A reinforcement learning implementation of a Snake game agent using Proximal Policy Optimization (PPO) with LSTM memory for sequential decision making.
- Snake Game Environment: Custom implementation using Pygame
- PPO Algorithm: State-of-the-art reinforcement learning algorithm
- LSTM Memory: Enables the agent to remember past states and actions
- CNN Feature Extraction: Processes visual game state efficiently
- Training and Testing Scripts: Complete pipeline for training and evaluation
- Real-Time Visualization: Watch your trained agent play in real-time with customizable speed
├── snake_game.py # Snake game environment
├── ppo_agent.py # PPO LSTM neural network agent
├── train.py # Training script
├── test_agent.py # Testing and evaluation script
├── visualize.py # Visualize best trained agent in real-time
├── requirements.txt # Python dependencies
└── README.md # This file
- Clone the repository
- Install dependencies:
pip install -r requirements.txtTo train the agent from scratch:
python train.pyThe training script will:
- Create a Snake game environment (10x10 grid)

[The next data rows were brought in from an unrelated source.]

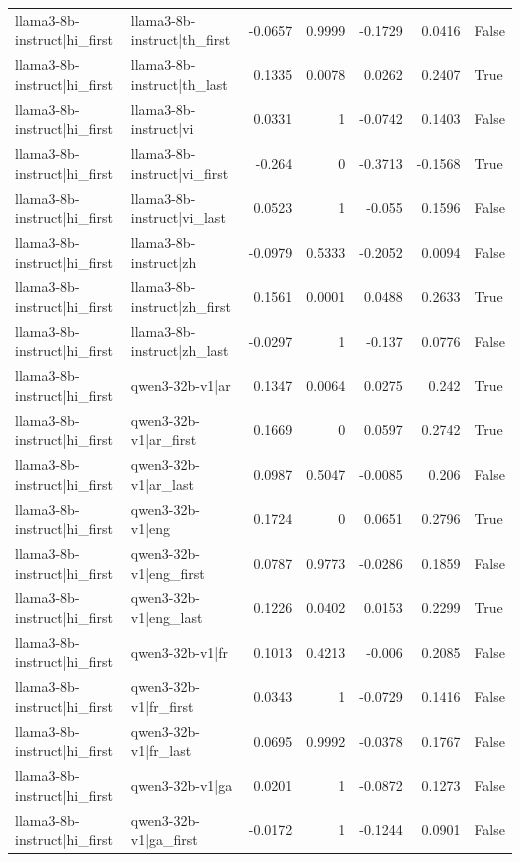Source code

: \begin{table}
\begin{tabular}{l l r r r r l}
llama3-8b-instruct|hi_first & llama3-8b-instruct|th_first & -0.0657 & 0.9999 & -0.1729 & 0.0416 & False \\
llama3-8b-instruct|hi_first & llama3-8b-instruct|th_last & 0.1335 & 0.0078 & 0.0262 & 0.2407 & True \\
llama3-8b-instruct|hi_first & llama3-8b-instruct|vi & 0.0331 & 1 & -0.0742 & 0.1403 & False \\
llama3-8b-instruct|hi_first & llama3-8b-instruct|vi_first & -0.264 & 0 & -0.3713 & -0.1568 & True \\
llama3-8b-instruct|hi_first & llama3-8b-instruct|vi_last & 0.0523 & 1 & -0.055 & 0.1596 & False \\
llama3-8b-instruct|hi_first & llama3-8b-instruct|zh & -0.0979 & 0.5333 & -0.2052 & 0.0094 & False \\
llama3-8b-instruct|hi_first & llama3-8b-instruct|zh_first & 0.1561 & 0.0001 & 0.0488 & 0.2633 & True \\
llama3-8b-instruct|hi_first & llama3-8b-instruct|zh_last & -0.0297 & 1 & -0.137 & 0.0776 & False \\
llama3-8b-instruct|hi_first & qwen3-32b-v1|ar & 0.1347 & 0.0064 & 0.0275 & 0.242 & True \\
llama3-8b-instruct|hi_first & qwen3-32b-v1|ar_first & 0.1669 & 0 & 0.0597 & 0.2742 & True \\
llama3-8b-instruct|hi_first & qwen3-32b-v1|ar_last & 0.0987 & 0.5047 & -0.0085 & 0.206 & False \\
llama3-8b-instruct|hi_first & qwen3-32b-v1|eng & 0.1724 & 0 & 0.0651 & 0.2796 & True \\
llama3-8b-instruct|hi_first & qwen3-32b-v1|eng_first & 0.0787 & 0.9773 & -0.0286 & 0.1859 & False \\
llama3-8b-instruct|hi_first & qwen3-32b-v1|eng_last & 0.1226 & 0.0402 & 0.0153 & 0.2299 & True \\
llama3-8b-instruct|hi_first & qwen3-32b-v1|fr & 0.1013 & 0.4213 & -0.006 & 0.2085 & False \\
llama3-8b-instruct|hi_first & qwen3-32b-v1|fr_first & 0.0343 & 1 & -0.0729 & 0.1416 & False \\
llama3-8b-instruct|hi_first & qwen3-32b-v1|fr_last & 0.0695 & 0.9992 & -0.0378 & 0.1767 & False \\
llama3-8b-instruct|hi_first & qwen3-32b-v1|ga & 0.0201 & 1 & -0.0872 & 0.1273 & False \\
llama3-8b-instruct|hi_first & qwen3-32b-v1|ga_first & -0.0172 & 1 & -0.1244 & 0.0901 & False \\

\end{tabular}
\end{table}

- Initialize the PPO LSTM agent
- Train with infinite iterations (controlled by early stopping)
- Use time-based early stopping with 5 minutes patience
- Stop automatically when no reward improvement for 5 minutes
- Save model checkpoints every 100 iterations
- Plot training progress
The training will run indefinitely until:
- Early stopping is triggered (no improvement for 5 minutes)
- User interrupts with Ctrl+C
To visualize the best trained agent playing in real-time:
# Auto-find and visualize best model (simplest option)
python visualize.py
# Specify a model file explicitly
python visualize.py --model ppo_snake_agent_final.pth
# Custom visualization settings
python visualize.py --grid_size 15 --fps 20 --episodes 10
# Fast playback for quick evaluation
python visualize.py --fps 30
# Slow playback for detailed analysis
python visualize.py --fps 5The visualization script will:
- Automatically find the best trained model in the current directory
- Display the agent playing Snake in real-time
- Show statistics after each episode (score, reward, steps)

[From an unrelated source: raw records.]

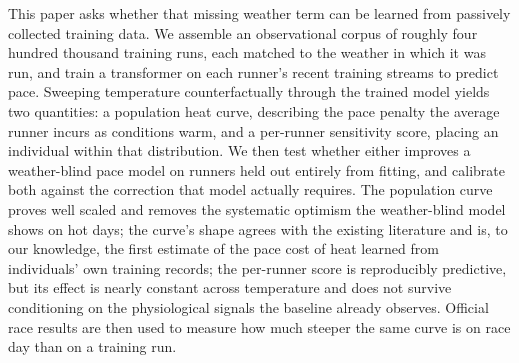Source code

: \documentclass[11pt]{article}
\renewcommand{\_}{\textunderscore\allowbreak}
\begin{document}
This paper asks whether that missing weather term can be learned from passively collected training data. We assemble an observational corpus of roughly four hundred thousand training runs, each matched to the weather in which it was run, and train a transformer on each runner's recent training streams to predict pace. Sweeping temperature counterfactually through the trained model yields two quantities: a population heat curve, describing the pace penalty the average runner incurs as conditions warm, and a per-runner sensitivity score, placing an individual within that distribution. We then test whether either improves a weather-blind pace model on runners held out entirely from fitting, and calibrate both against the correction that model actually requires. The population curve proves well scaled and removes the systematic optimism the weather-blind model shows on hot days; the curve's shape agrees with the existing literature and is, to our knowledge, the first estimate of the pace cost of heat learned from individuals' own training records; the per-runner score is reproducibly predictive, but its effect is nearly constant across temperature and does not survive conditioning on the physiological signals the baseline already observes. Official race results are then used to measure how much steeper the same curve is on race day than on a training run.
\end{document}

- Print summary statistics at the end
Controls:
- ESC: Exit visualization
- Close Window: Exit visualization
To test a trained agent:
# Basic testing (5 episodes)
python test_agent.py --model ppo_snake_agent_final.pth
# Custom testing parameters
python test_agent.py --model ppo_snake_agent_final.pth --episodes 10 --grid_size 15
# Interactive mode with controls
python test_agent.py --model ppo_snake_agent_final.pth --interactiveInteractive controls:
- SPACE: Pause/Resume
- UP/DOWN: Adjust speed
- R: Restart episode
- ESC: Exit
The PPO LSTM agent uses a hybrid architecture:
-
CNN Layers: Extract spatial features from the game grid
- 3 convolutional layers with max pooling
- Processes 3-channel input (snake body, head, food)
-
Fully Connected Layers: Bridge CNN features to LSTM
- Two dense layers for feature transformation
-
LSTM Layer: Provides memory for sequential decision making
- Remembers past states and actions
- Handles temporal dependencies in the game
-
Actor-Critic Heads:
- Actor: Outputs action probabilities (4 directions)

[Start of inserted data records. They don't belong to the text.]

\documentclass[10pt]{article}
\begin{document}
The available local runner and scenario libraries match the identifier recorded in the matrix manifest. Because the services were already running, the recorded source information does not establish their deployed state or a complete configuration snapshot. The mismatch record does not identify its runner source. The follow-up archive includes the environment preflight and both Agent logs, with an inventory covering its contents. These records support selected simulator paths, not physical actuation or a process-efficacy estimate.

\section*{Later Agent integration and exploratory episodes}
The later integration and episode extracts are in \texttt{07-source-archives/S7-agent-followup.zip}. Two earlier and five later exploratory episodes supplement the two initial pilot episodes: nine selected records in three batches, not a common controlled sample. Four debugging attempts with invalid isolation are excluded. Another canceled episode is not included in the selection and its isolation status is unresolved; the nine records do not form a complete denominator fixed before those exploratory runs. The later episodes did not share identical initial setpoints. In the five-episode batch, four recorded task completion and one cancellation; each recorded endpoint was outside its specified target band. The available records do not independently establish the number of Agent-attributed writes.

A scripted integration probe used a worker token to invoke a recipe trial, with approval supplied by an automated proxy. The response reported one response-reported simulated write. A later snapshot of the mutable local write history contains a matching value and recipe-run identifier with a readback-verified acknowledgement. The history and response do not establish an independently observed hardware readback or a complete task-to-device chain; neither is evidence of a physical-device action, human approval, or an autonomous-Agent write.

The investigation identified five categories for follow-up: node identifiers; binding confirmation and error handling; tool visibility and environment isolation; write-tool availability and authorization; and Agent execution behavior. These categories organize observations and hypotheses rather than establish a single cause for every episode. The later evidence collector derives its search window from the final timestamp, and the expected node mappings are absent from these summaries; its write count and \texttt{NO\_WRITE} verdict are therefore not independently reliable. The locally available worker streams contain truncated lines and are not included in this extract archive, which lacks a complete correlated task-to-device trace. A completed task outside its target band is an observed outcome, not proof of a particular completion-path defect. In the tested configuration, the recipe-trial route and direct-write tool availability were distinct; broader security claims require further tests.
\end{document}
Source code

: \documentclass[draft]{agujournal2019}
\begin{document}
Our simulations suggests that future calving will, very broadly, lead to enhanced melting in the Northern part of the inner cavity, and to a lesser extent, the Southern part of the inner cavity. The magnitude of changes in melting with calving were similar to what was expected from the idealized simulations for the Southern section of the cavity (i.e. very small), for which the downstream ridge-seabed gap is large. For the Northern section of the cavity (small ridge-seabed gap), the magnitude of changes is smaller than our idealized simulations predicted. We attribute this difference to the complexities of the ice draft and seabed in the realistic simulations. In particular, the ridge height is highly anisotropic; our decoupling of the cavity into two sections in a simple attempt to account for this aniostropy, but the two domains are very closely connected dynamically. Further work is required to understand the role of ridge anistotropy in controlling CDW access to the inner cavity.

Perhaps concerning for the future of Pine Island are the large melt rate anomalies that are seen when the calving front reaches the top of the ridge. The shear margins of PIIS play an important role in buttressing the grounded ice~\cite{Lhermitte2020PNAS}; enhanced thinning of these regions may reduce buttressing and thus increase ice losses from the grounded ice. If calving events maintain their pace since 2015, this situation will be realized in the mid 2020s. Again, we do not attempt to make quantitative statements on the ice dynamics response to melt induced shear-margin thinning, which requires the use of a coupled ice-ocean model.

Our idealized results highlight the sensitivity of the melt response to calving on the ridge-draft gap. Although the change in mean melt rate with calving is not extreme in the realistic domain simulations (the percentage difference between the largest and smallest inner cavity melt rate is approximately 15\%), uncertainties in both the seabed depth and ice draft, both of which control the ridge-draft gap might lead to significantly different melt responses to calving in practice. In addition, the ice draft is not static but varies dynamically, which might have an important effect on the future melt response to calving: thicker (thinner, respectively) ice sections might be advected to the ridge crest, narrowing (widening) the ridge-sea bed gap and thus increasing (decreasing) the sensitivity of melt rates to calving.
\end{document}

- Critic: Estimates state value for advantage calculation
The implementation uses:
- Clipped Surrogate Objective: Prevents large policy updates
- Generalized Advantage Estimation (GAE): Reduces variance in advantage estimates
- Mini-batch Updates: Efficient memory usage and training
- Entropy Regularization: Encourages exploration
The game state is represented as a 3-channel grid:
- Channel 0: Snake body positions
- Channel 1: Snake head position
- Channel 2: Food position
- +10: Eating food
- -10: Hitting wall or self
- -5: Too many steps without food
- -0.01: Each step (encourages efficiency)
Key hyperparameters used:
- Learning Rate: 3e-4
- Discount Factor (γ): 0.99
- Clipping Parameter (ε): 0.2
- LSTM Hidden Size: 128
- CNN Hidden Size: 256
- Batch Size: 64
- Update Epochs: 4
The agent typically learns to:
- Navigate towards food efficiently
- Avoid walls and self-collision
- Maintain longer episodes over time
- Achieve scores of 10+ on a 10x10 grid after training
You can modify various parameters:
- Grid size in
SnakeGame(grid_size=N) - Network architecture in
PPO_LSTM_Agent - Training hyperparameters in
PPOTrainer - Reward structure in
SnakeGame.step()
- Training is slow: Reduce grid size or batch size
- Agent not learning: Check reward structure and hyperparameters
- Memory issues: Reduce memory buffer size or batch size
- Display issues: Ensure pygame is properly installed
- Curriculum learning with increasing grid sizes
- Attention mechanisms for better spatial reasoning
- Multi-agent training (snake vs snake)
- Transfer learning to similar grid-based games